= Beginning of Section =
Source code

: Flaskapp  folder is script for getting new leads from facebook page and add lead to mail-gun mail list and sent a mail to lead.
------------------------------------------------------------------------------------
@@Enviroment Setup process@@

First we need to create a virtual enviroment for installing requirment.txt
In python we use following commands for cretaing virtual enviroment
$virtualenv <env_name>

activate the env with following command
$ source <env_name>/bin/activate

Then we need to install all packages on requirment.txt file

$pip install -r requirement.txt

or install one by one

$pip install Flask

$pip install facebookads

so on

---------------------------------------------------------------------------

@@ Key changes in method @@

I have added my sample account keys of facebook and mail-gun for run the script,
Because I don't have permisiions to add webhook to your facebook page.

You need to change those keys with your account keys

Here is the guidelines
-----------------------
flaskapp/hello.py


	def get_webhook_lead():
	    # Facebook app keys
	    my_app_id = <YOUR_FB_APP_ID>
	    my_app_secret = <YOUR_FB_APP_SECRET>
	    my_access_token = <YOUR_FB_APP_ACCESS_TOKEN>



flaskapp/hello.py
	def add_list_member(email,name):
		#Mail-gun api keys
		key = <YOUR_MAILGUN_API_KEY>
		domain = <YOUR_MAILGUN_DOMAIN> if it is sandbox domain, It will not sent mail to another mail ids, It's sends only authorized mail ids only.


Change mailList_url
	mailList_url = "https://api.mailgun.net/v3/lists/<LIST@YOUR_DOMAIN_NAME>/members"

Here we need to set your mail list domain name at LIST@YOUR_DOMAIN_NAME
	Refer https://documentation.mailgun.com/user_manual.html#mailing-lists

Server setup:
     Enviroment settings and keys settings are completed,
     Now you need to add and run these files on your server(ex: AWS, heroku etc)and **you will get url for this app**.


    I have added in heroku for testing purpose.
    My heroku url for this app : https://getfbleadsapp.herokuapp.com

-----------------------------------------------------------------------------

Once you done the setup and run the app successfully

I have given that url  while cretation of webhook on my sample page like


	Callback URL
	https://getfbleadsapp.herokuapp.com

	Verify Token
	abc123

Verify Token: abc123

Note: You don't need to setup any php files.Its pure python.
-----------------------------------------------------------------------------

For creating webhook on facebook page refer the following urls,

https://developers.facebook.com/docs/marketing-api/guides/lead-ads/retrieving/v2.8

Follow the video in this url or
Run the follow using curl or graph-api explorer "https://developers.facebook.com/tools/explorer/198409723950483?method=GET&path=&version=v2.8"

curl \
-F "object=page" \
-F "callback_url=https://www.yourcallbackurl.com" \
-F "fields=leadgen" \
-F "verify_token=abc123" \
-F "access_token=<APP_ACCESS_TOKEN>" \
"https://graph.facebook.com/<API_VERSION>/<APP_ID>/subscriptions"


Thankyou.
= End of Section =
= Beginning of Section =
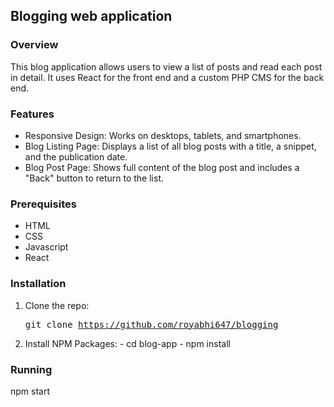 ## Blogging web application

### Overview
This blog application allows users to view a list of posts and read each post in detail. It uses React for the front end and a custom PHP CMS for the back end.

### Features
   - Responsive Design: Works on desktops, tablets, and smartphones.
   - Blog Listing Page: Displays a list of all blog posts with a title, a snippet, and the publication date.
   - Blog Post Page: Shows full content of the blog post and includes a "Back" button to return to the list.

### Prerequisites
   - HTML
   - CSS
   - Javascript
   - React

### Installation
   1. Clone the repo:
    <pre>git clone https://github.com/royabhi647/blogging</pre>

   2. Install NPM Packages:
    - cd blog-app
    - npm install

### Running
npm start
= End of Section =
= Beginning of Section =
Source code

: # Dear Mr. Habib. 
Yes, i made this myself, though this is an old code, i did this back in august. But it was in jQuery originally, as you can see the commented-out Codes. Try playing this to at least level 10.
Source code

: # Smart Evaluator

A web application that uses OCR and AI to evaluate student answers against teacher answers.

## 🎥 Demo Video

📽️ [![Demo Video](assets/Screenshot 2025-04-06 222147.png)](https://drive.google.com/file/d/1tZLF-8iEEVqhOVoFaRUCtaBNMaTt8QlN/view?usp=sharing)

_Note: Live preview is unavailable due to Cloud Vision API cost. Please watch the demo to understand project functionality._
= End of Section =
Problem statement: Look over the entries above. Copy every line that contains the word "Here".

Answer box:
Here is the guidelines
Here we need to set your mail list domain name at LIST@YOUR_DOMAIN_NAME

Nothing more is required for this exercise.